Je ne parle pas, bien sûr, des radios de divertissement et exclusivement musicales qui sont légion et ont sans doute le maximum d'auditeurs. Je n'ai pas étudié le degré de crétinisation qui ne doit pas être très différent du nôtre.
Evidemment, Svoboda, financée par le Congrès des EU, est la plus ardente, on y débat régulièrement du « prochain effondrement de la Russie ». Cela dit, l'un des chroniqueurs anti-Poutine les plus radicaux de "Echo de Moscou" explique dans une interview en Allemagne (*) que ces voix d'opposition sont non pas étouffées mais tolérées pour donner l'impression au bon peuple que la liberté d'opinion existe.
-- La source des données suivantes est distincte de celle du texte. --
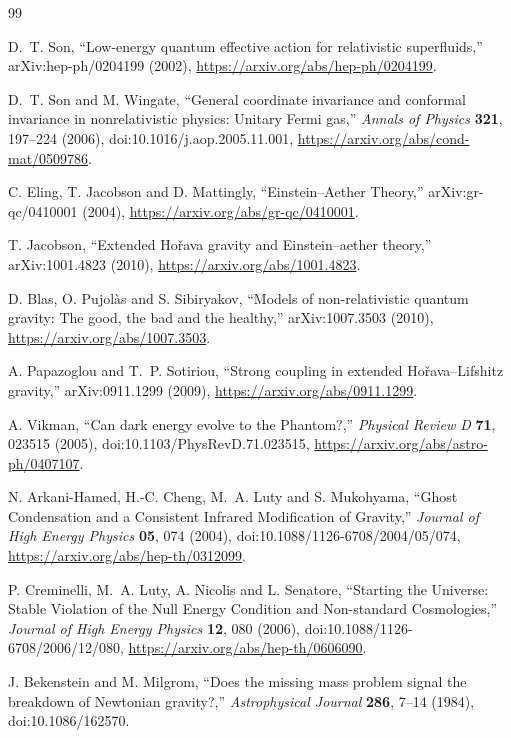\begin{thebibliography}{99}
\small

D.~T. Son,
``Low-energy quantum effective action for relativistic superfluids,''
arXiv:hep-ph/0204199 (2002),
\url{https://arxiv.org/abs/hep-ph/0204199}.

D.~T. Son and M. Wingate,
``General coordinate invariance and conformal invariance in nonrelativistic
physics: Unitary Fermi gas,''
\emph{Annals of Physics} \textbf{321}, 197--224 (2006),
doi:10.1016/j.aop.2005.11.001,
\url{https://arxiv.org/abs/cond-mat/0509786}.

C. Eling, T. Jacobson and D. Mattingly,
``Einstein--Aether Theory,''
arXiv:gr-qc/0410001 (2004),
\url{https://arxiv.org/abs/gr-qc/0410001}.

T. Jacobson,
``Extended Hořava gravity and Einstein--aether theory,''
arXiv:1001.4823 (2010),
\url{https://arxiv.org/abs/1001.4823}.

D. Blas, O. Pujolàs and S. Sibiryakov,
``Models of non-relativistic quantum gravity: The good, the bad and the
healthy,''
arXiv:1007.3503 (2010),
\url{https://arxiv.org/abs/1007.3503}.

A. Papazoglou and T.~P. Sotiriou,
``Strong coupling in extended Hořava--Lifshitz gravity,''
arXiv:0911.1299 (2009),
\url{https://arxiv.org/abs/0911.1299}.

A. Vikman,
``Can dark energy evolve to the Phantom?,''
\emph{Physical Review D} \textbf{71}, 023515 (2005),
doi:10.1103/PhysRevD.71.023515,
\url{https://arxiv.org/abs/astro-ph/0407107}.

N. Arkani-Hamed, H.-C. Cheng, M.~A. Luty and S. Mukohyama,
``Ghost Condensation and a Consistent Infrared Modification of Gravity,''
\emph{Journal of High Energy Physics} \textbf{05}, 074 (2004),
doi:10.1088/1126-6708/2004/05/074,
\url{https://arxiv.org/abs/hep-th/0312099}.

P. Creminelli, M.~A. Luty, A. Nicolis and L. Senatore,
``Starting the Universe: Stable Violation of the Null Energy Condition and
Non-standard Cosmologies,''
\emph{Journal of High Energy Physics} \textbf{12}, 080 (2006),
doi:10.1088/1126-6708/2006/12/080,
\url{https://arxiv.org/abs/hep-th/0606090}.

J. Bekenstein and M. Milgrom,
``Does the missing mass problem signal the breakdown of Newtonian gravity?,''
\emph{Astrophysical Journal} \textbf{286}, 7--14 (1984),
doi:10.1086/162570.


\end{thebibliography}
Et que, de toute façon, cela ne change rien à rien et ne dérange en rien l'autocratie poutinienne qui décide de tout, alors qu'aucune opposition n'existe.
Bien entendu, les chaînes télé sont sous contrôle du Kremlin, et c'est moins une censure administrative d'ancien style qui y règne qu'une censure économique et surtout une "autocensure". La situation n'est pas là même dans les régions où les médias publics, peu nombreux, sont "aux ordres" des administrations locales. Certains sujets sont périlleux, comme la Tchétchénie, on songe à l'influence et à l'impunité de la bande à Kadyrov, qui inspire la peur.
Sans oublier que des serviteurs appliqués du régime en rajoutent plus qu'on ne leur en demande !
JMC
(*) Il s'agit de "Evreiskie Panorama", le Panorama juif, en langue russe, un journal très copieux et très intéressant, qui malmène le pouvoir russe tout en soutenant le pouvoir ukrainien, dénonce les politiques migratoires de l'Europe et "l'invasion musulmane", "l'antisémitisme en hausse partout", et défend la politique israélienne à 150%.